## Task directions
Copy out the entries exactly, and wherever a picture appears, leave it out.

(Saved entries)
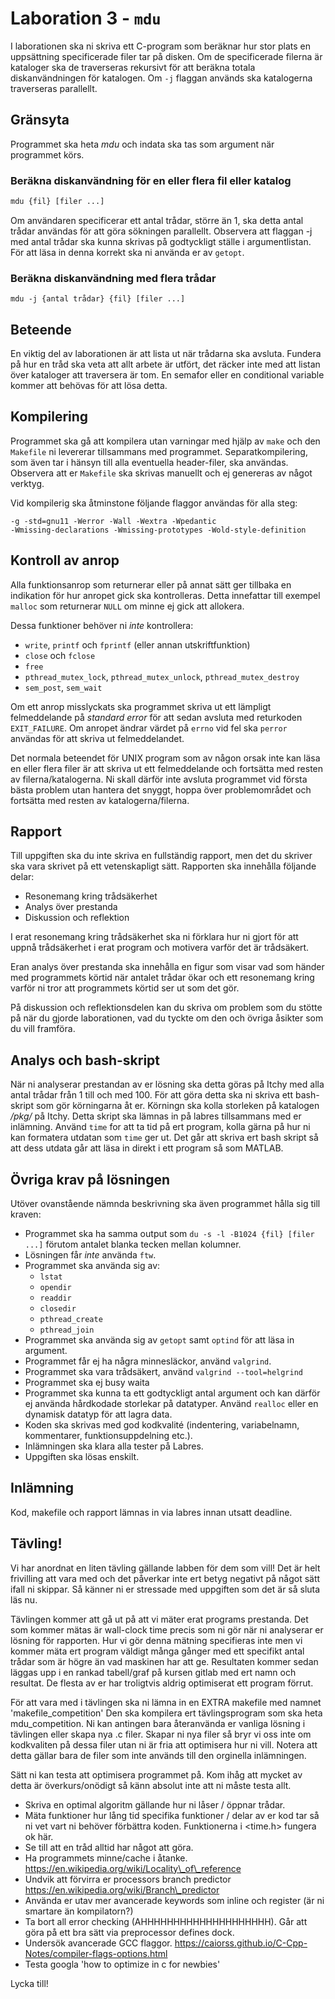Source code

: # Laboration 3 - `mdu`

I laborationen ska ni skriva ett C-program som beräknar hur stor plats en
uppsättning specificerade filer tar på disken. Om de specificerade filerna är
kataloger ska de traverseras rekursivt för att beräkna totala diskanvändningen
för katalogen. Om `-j` flaggan används ska katalogerna traverseras parallellt.

## Gränsyta

Programmet ska heta *mdu* och indata ska tas som argument när programmet körs.

### Beräkna diskanvändning för en eller flera fil eller katalog

```bash
mdu {fil} [filer ...]
```

Om användaren specificerar ett antal trådar, större än 1, ska detta antal
trådar användas för att göra sökningen parallellt. Observera att flaggan -j med
antal trådar ska kunna skrivas på godtyckligt ställe i argumentlistan. För att
läsa in denna korrekt ska ni använda er av `getopt`.

### Beräkna diskanvändning med flera trådar

```
mdu -j {antal trådar} {fil} [filer ...]
```

## Beteende

En viktig del av laborationen är att lista ut när trådarna ska avsluta. Fundera
på hur en tråd ska veta att allt arbete är utfört, det räcker inte med att
listan över kataloger att traversera är tom. En semafor eller en conditional
variable kommer att behövas för att lösa detta.

## Kompilering

Programmet ska gå att kompilera utan varningar med hjälp av `make` och den
`Makefile` ni levererar tillsammans med programmet. Separatkompilering, som
även tar i hänsyn till alla eventuella header-filer, ska användas. Observera
att er `Makefile` ska skrivas manuellt och ej genereras av något verktyg.

Vid kompilerig ska åtminstone följande flaggor användas för alla steg:

```
-g -std=gnu11 -Werror -Wall -Wextra -Wpedantic
-Wmissing-declarations -Wmissing-prototypes -Wold-style-definition
```

## Kontroll av anrop

Alla funktionsanrop som returnerar eller på annat sätt ger tillbaka en
indikation för hur anropet gick ska kontrolleras. Detta innefattar till exempel
`malloc` som returnerar `NULL` om minne ej gick att allokera.

Dessa funktioner behöver ni *inte* kontrollera:

- `write`, `printf` och `fprintf` (eller annan utskriftfunktion)
- `close` och `fclose`
- `free`
- `pthread_mutex_lock`, `pthread_mutex_unlock`, `pthread_mutex_destroy`
- `sem_post`, `sem_wait`

Om ett anrop misslyckats ska programmet skriva ut ett lämpligt felmeddelande på
*standard error* för att sedan avsluta med returkoden `EXIT_FAILURE`. Om
anropet ändrar värdet på `errno` vid fel ska `perror` användas för att skriva
ut felmeddelandet.

Det normala beteendet för UNIX program som av någon orsak inte kan läsa en
eller flera filer är att skriva ut ett felmeddelande och fortsätta med resten
av filerna/katalogerna. Ni skall därför inte avsluta programmet vid första
bästa problem utan hantera det snyggt, hoppa över problemområdet och fortsätta
med resten av katalogerna/filerna.

## Rapport

Till uppgiften ska du inte skriva en fullständig rapport, men det du skriver
ska vara skrivet på ett vetenskapligt sätt.  Rapporten ska innehålla följande
delar:

- Resonemang kring trådsäkerhet
- Analys över prestanda
- Diskussion och reflektion

I erat resonemang kring trådsäkerhet ska ni förklara hur ni gjort för att uppnå
trådsäkerhet i erat program och motivera varför det är trådsäkert.

Eran analys över prestanda ska innehålla en figur som visar vad som händer med
programmets körtid när antalet trådar ökar och ett resonemang kring varför ni
tror att programmets körtid ser ut som det gör.

På diskussion och reflektionsdelen kan du skriva om problem som du stötte på
när du gjorde laborationen, vad du tyckte om den och övriga åsikter som du vill
framföra.

## Analys och bash-skript
När ni analyserar prestandan av er lösning ska detta göras på Itchy med alla 
antal trådar från 1 till och med 100. För att göra detta ska ni skriva ett
bash-skript som gör körningarna åt er. Körningn ska kolla storleken på
katalogen */pkg/* på Itchy. Detta skript ska lämnas in på labres tillsammans med
er inlämning. Använd `time` for att ta tid på ert program, kolla gärna på hur ni
kan formatera utdatan som `time` ger ut. Det går att skriva ert bash skript så
att dess utdata går att läsa in direkt i ett program så som MATLAB.

## Övriga krav på lösningen

Utöver ovanstående nämnda beskrivning ska även programmet hålla sig till
kraven:

- Programmet ska ha samma output som `du -s -l -B1024 {fil} [filer ...]`
  förutom antalet blanka tecken mellan kolumner.
- Lösningen får *inte* använda `ftw`.
- Programmet ska använda sig av:
  - `lstat`
  - `opendir`
  - `readdir`
  - `closedir`
  - `pthread_create`
  - `pthread_join`
- Programmet ska använda sig av `getopt` samt `optind` för att läsa in
  argument.
- Programmet får ej ha några minnesläckor, använd `valgrind`.
- Programmet ska vara trådsäkert, använd `valgrind --tool=helgrind`
- Programmet ska ej busy waita
- Programmet ska kunna ta ett godtyckligt antal argument och kan därför ej
  använda hårdkodade storlekar på datatyper. Använd `realloc` eller en dynamisk
  datatyp för att lagra data.
- Koden ska skrivas med god kodkvalité (indentering, variabelnamn, kommentarer,
  funktionsuppdelning etc.).
- Inlämningen ska klara alla tester på Labres.
- Uppgiften ska lösas enskilt.

## Inlämning

Kod, makefile och rapport lämnas in via labres innan utsatt deadline.

## Tävling!

Vi har anordnat en liten tävling gällande labben för dem som vill!
Det är helt frivilling att vara med och det påverkar inte ert betyg negativt på något sätt ifall ni skippar. Så känner ni er stressade med uppgiften som det är så sluta läs nu.

Tävlingen kommer att gå ut på att vi mäter erat programs prestanda. Det som kommer mätas är wall-clock time precis som ni gör när ni analyserar er lösning för rapporten.
Hur vi gör denna mätning specifieras inte men vi kommer mäta ert program väldigt många gånger med ett specifikt antal trådar som är högre än vad maskinen har att ge.
Resultaten kommer sedan läggas upp i en rankad tabell/graf på kursen gitlab med ert namn och resultat.
De flesta av er har troligtvis aldrig optimiserat ett program förrut.

För att vara med i tävlingen ska ni lämna in en EXTRA makefile med namnet 'makefile\_competition'
Den ska kompilera ert tävlingsprogram som ska heta mdu\_competition.
Ni kan antingen bara återanvända er vanliga lösning i tävlingen eller skapa nya .c filer.
Skapar ni nya filer så bryr vi oss inte om kodkvaliten på dessa filer utan ni är fria att optimisera hur ni vill. Notera att detta gällar bara de filer som inte används till den orginella inlämningen.

Sätt ni kan testa att optimisera programmet på. Kom ihåg att mycket av detta är överkurs/onödigt så känn absolut inte att ni måste testa allt.
- Skriva en optimal algoritm gällande hur ni låser / öppnar trådar.
- Mäta funktioner hur lång tid specifika funktioner / delar av er kod tar så ni vet vart ni behöver förbättra koden. Funktionerna i \<time.h\> fungera ok här.
- Se till att en tråd alltid har något att göra.
- Ha programmets minne/cache i åtanke. https://en.wikipedia.org/wiki/Locality\_of\_reference
- Undvik att förvirra er processors branch predictor https://en.wikipedia.org/wiki/Branch\_predictor
- Använda er utav mer avancerade keywords som inline och register (är ni smartare än kompilatorn?)
- Ta bort all error checking (AHHHHHHHHHHHHHHHHHHHH). Går att göra på ett bra sätt via preprocessor defines dock.
- Undersök avancerade GCC flaggor. https://caiorss.github.io/C-Cpp-Notes/compiler-flags-options.html
- Testa googla 'how to optimize in c for newbies'

Lycka till!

## Output
Source code

: # Laboration 3 - `mdu`

I laborationen ska ni skriva ett C-program som beräknar hur stor plats en
uppsättning specificerade filer tar på disken. Om de specificerade filerna är
kataloger ska de traverseras rekursivt för att beräkna totala diskanvändningen
för katalogen. Om `-j` flaggan används ska katalogerna traverseras parallellt.

## Gränsyta

Programmet ska heta *mdu* och indata ska tas som argument när programmet körs.

### Beräkna diskanvändning för en eller flera fil eller katalog

```bash
mdu {fil} [filer ...]
```

Om användaren specificerar ett antal trådar, större än 1, ska detta antal
trådar användas för att göra sökningen parallellt. Observera att flaggan -j med
antal trådar ska kunna skrivas på godtyckligt ställe i argumentlistan. För att
läsa in denna korrekt ska ni använda er av `getopt`.

### Beräkna diskanvändning med flera trådar

```
mdu -j {antal trådar} {fil} [filer ...]
```

## Beteende

En viktig del av laborationen är att lista ut när trådarna ska avsluta. Fundera
på hur en tråd ska veta att allt arbete är utfört, det räcker inte med att
listan över kataloger att traversera är tom. En semafor eller en conditional
variable kommer att behövas för att lösa detta.

## Kompilering

Programmet ska gå att kompilera utan varningar med hjälp av `make` och den
`Makefile` ni levererar tillsammans med programmet. Separatkompilering, som
även tar i hänsyn till alla eventuella header-filer, ska användas. Observera
att er `Makefile` ska skrivas manuellt och ej genereras av något verktyg.

Vid kompilerig ska åtminstone följande flaggor användas för alla steg:

```
-g -std=gnu11 -Werror -Wall -Wextra -Wpedantic
-Wmissing-declarations -Wmissing-prototypes -Wold-style-definition
```

## Kontroll av anrop

Alla funktionsanrop som returnerar eller på annat sätt ger tillbaka en
indikation för hur anropet gick ska kontrolleras. Detta innefattar till exempel
`malloc` som returnerar `NULL` om minne ej gick att allokera.

Dessa funktioner behöver ni *inte* kontrollera:

- `write`, `printf` och `fprintf` (eller annan utskriftfunktion)
- `close` och `fclose`
- `free`
- `pthread_mutex_lock`, `pthread_mutex_unlock`, `pthread_mutex_destroy`
- `sem_post`, `sem_wait`

Om ett anrop misslyckats ska programmet skriva ut ett lämpligt felmeddelande på
*standard error* för att sedan avsluta med returkoden `EXIT_FAILURE`. Om
anropet ändrar värdet på `errno` vid fel ska `perror` användas för att skriva
ut felmeddelandet.

Det normala beteendet för UNIX program som av någon orsak inte kan läsa en
eller flera filer är att skriva ut ett felmeddelande och fortsätta med resten
av filerna/katalogerna. Ni skall därför inte avsluta programmet vid första
bästa problem utan hantera det snyggt, hoppa över problemområdet och fortsätta
med resten av katalogerna/filerna.

## Rapport

Till uppgiften ska du inte skriva en fullständig rapport, men det du skriver
ska vara skrivet på ett vetenskapligt sätt.  Rapporten ska innehålla följande
delar:

- Resonemang kring trådsäkerhet
- Analys över prestanda
- Diskussion och reflektion

I erat resonemang kring trådsäkerhet ska ni förklara hur ni gjort för att uppnå
trådsäkerhet i erat program och motivera varför det är trådsäkert.

Eran analys över prestanda ska innehålla en figur som visar vad som händer med
programmets körtid när antalet trådar ökar och ett resonemang kring varför ni
tror att programmets körtid ser ut som det gör.

På diskussion och reflektionsdelen kan du skriva om problem som du stötte på
när du gjorde laborationen, vad du tyckte om den och övriga åsikter som du vill
framföra.

## Analys och bash-skript
När ni analyserar prestandan av er lösning ska detta göras på Itchy med alla 
antal trådar från 1 till och med 100. För att göra detta ska ni skriva ett
bash-skript som gör körningarna åt er. Körningn ska kolla storleken på
katalogen */pkg/* på Itchy. Detta skript ska lämnas in på labres tillsammans med
er inlämning. Använd `time` for att ta tid på ert program, kolla gärna på hur ni
kan formatera utdatan som `time` ger ut. Det går att skriva ert bash skript så
att dess utdata går att läsa in direkt i ett program så som MATLAB.

## Övriga krav på lösningen

Utöver ovanstående nämnda beskrivning ska även programmet hålla sig till
kraven:

- Programmet ska ha samma output som `du -s -l -B1024 {fil} [filer ...]`
  förutom antalet blanka tecken mellan kolumner.
- Lösningen får *inte* använda `ftw`.
- Programmet ska använda sig av:
  - `lstat`
  - `opendir`
  - `readdir`
  - `closedir`
  - `pthread_create`
  - `pthread_join`
- Programmet ska använda sig av `getopt` samt `optind` för att läsa in
  argument.
- Programmet får ej ha några minnesläckor, använd `valgrind`.
- Programmet ska vara trådsäkert, använd `valgrind --tool=helgrind`
- Programmet ska ej busy waita
- Programmet ska kunna ta ett godtyckligt antal argument och kan därför ej
  använda hårdkodade storlekar på datatyper. Använd `realloc` eller en dynamisk
  datatyp för att lagra data.
- Koden ska skrivas med god kodkvalité (indentering, variabelnamn, kommentarer,
  funktionsuppdelning etc.).
- Inlämningen ska klara alla tester på Labres.
- Uppgiften ska lösas enskilt.

## Inlämning

Kod, makefile och rapport lämnas in via labres innan utsatt deadline.

## Tävling!

Vi har anordnat en liten tävling gällande labben för dem som vill!
Det är helt frivilling att vara med och det påverkar inte ert betyg negativt på något sätt ifall ni skippar. Så känner ni er stressade med uppgiften som det är så sluta läs nu.

Tävlingen kommer att gå ut på att vi mäter erat programs prestanda. Det som kommer mätas är wall-clock time precis som ni gör när ni analyserar er lösning för rapporten.
Hur vi gör denna mätning specifieras inte men vi kommer mäta ert program väldigt många gånger med ett specifikt antal trådar som är högre än vad maskinen har att ge.
Resultaten kommer sedan läggas upp i en rankad tabell/graf på kursen gitlab med ert namn och resultat.
De flesta av er har troligtvis aldrig optimiserat ett program förrut.

För att vara med i tävlingen ska ni lämna in en EXTRA makefile med namnet 'makefile\_competition'
Den ska kompilera ert tävlingsprogram som ska heta mdu\_competition.
Ni kan antingen bara återanvända er vanliga lösning i tävlingen eller skapa nya .c filer.
Skapar ni nya filer så bryr vi oss inte om kodkvaliten på dessa filer utan ni är fria att optimisera hur ni vill. Notera att detta gällar bara de filer som inte används till den orginella inlämningen.

Sätt ni kan testa att optimisera programmet på. Kom ihåg att mycket av detta är överkurs/onödigt så känn absolut inte att ni måste testa allt.
- Skriva en optimal algoritm gällande hur ni låser / öppnar trådar.
- Mäta funktioner hur lång tid specifika funktioner / delar av er kod tar så ni vet vart ni behöver förbättra koden. Funktionerna i \<time.h\> fungera ok här.
- Se till att en tråd alltid har något att göra.
- Ha programmets minne/cache i åtanke. https://en.wikipedia.org/wiki/Locality\_of\_reference
- Undvik att förvirra er processors branch predictor https://en.wikipedia.org/wiki/Branch\_predictor
- Använda er utav mer avancerade keywords som inline och register (är ni smartare än kompilatorn?)
- Ta bort all error checking (AHHHHHHHHHHHHHHHHHHHH). Går att göra på ett bra sätt via preprocessor defines dock.
- Undersök avancerade GCC flaggor. https://caiorss.github.io/C-Cpp-Notes/compiler-flags-options.html
- Testa googla 'how to optimize in c for newbies'

Lycka till!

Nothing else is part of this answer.